Dude, you get vitamin D in your food, particularly in fish and butter. If you have a balanced diet, you do not need to take vitamin supplements - period.
Of course, spacefaring people might need to supplement their diet with various vitamins and trace elements to counteract a number of physiological problems caused by limited gravity, lack of UV exposure, et caetera. The simplest way to do it is to "spike" their food with higher than usual levels of vitamins.
Adding higher levels of carbs or stimulants to food is standard practice for many armies and navies around the world, so I don't see why a spacefaring navy wouldn't do it.
That is why I find the notion of "take these supplements to be okay on Ophion" extremely suspicious...
Then again, I'm a military man in an increasingly unfamiliar situation: my trust levels are getting pretty low...
Vitamin D in
butter: ~9IU per serving (not worth mentioning)
tuna/salmon: 300 - 600 IU per serving (worth mentioning)
herring/sardines: ~1680 IU per serving (serious) (specifically North Atlantic, Pacific herring are lower for some reason)
Recommended amounts: (note, the U.S. RDA is not how much you need to be healthy, just the bare minimum to avoid serious issues)
If you get lots of sun: 600 IU daily
Moderate amounts of sun: 1000 IU daily
*If you are diagnosed with low vitamin D levels: 2000 IU daily or a weekly shot of 50,000 IU (depends on your doctor)
Maximum that your doctor will likely recommend: 50,000 IU/weekly (if your levels are low)
Maximum tested safe dose: 100,000 IU weekly for up to 12 months
I can't imagine a ready supply of North Atlantic herring or sardines for the entire, spread across space Navy, but I can imagine regular supplementation (especially given that the requirements for our own bodies to make it, UV, can also lead to things like skin cancer. Thanks, evolution.)

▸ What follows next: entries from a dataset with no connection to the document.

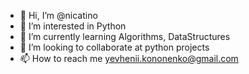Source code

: - 👋 Hi, I’m @nicatino
- 👀 I’m interested in Python 
- 🌱 I’m currently learning Algorithms, DataStructures
- 💞️ I’m looking to collaborate at python projects
- 📫 How to reach me yevhenii.kononenko@gmail.com


<!---
nicatino/nicatino is a ✨ special ✨ repository because its `README.md` (this file) appears on your GitHub profile.
You can click the Preview link to take a look at your changes.
--->
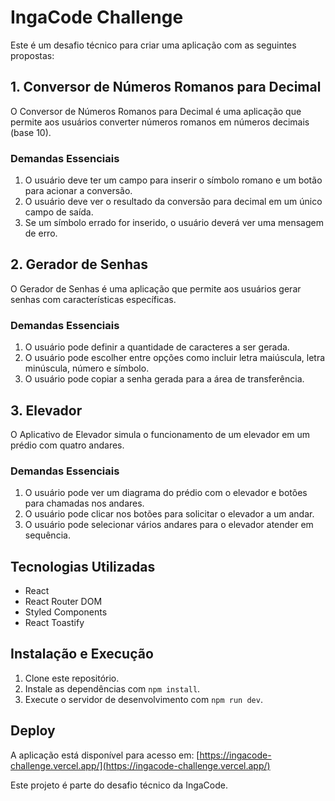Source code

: # IngaCode Challenge

Este é um desafio técnico para criar uma aplicação com as seguintes propostas:

## 1. Conversor de Números Romanos para Decimal

O Conversor de Números Romanos para Decimal é uma aplicação que permite aos usuários converter números romanos em números decimais (base 10).

### Demandas Essenciais

1. O usuário deve ter um campo para inserir o símbolo romano e um botão para acionar a conversão.
2. O usuário deve ver o resultado da conversão para decimal em um único campo de saída.
3. Se um símbolo errado for inserido, o usuário deverá ver uma mensagem de erro.

## 2. Gerador de Senhas

O Gerador de Senhas é uma aplicação que permite aos usuários gerar senhas com características específicas.

### Demandas Essenciais

1. O usuário pode definir a quantidade de caracteres a ser gerada.
2. O usuário pode escolher entre opções como incluir letra maiúscula, letra minúscula, número e símbolo.
3. O usuário pode copiar a senha gerada para a área de transferência.

## 3. Elevador

O Aplicativo de Elevador simula o funcionamento de um elevador em um prédio com quatro andares.

### Demandas Essenciais

1. O usuário pode ver um diagrama do prédio com o elevador e botões para chamadas nos andares.
2. O usuário pode clicar nos botões para solicitar o elevador a um andar.
3. O usuário pode selecionar vários andares para o elevador atender em sequência.

## Tecnologias Utilizadas

- React
- React Router DOM
- Styled Components
- React Toastify

## Instalação e Execução

1. Clone este repositório.
2. Instale as dependências com `npm install`.
3. Execute o servidor de desenvolvimento com `npm run dev`.

## Deploy

A aplicação está disponível para acesso em: [https://ingacode-challenge.vercel.app/](https://ingacode-challenge.vercel.app/)

Este projeto é parte do desafio técnico da IngaCode.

That said, five days on a dusty rock, your regular supplements should be fine. Also, you don't switch up contraceptives like that. Both vitamin D and contraceptives need to accumulate in your system, and that's just not going to happen.
I tell you, I don't trust him at all. I
must get into that lab.
*Some of us (especially that live in places like the US Pacific Northwest) still have difficulty generating enough vitamin D to stay healthy. Optimal blood vitamin D is 40 - 59 ng/mL, adequate is 30 - 39, low is less than 30. My tested level was 12 ng/mL. So yeah, I take 2000 IU daily per doctor's orders and my tested levels have now been consistently between 49 and 53.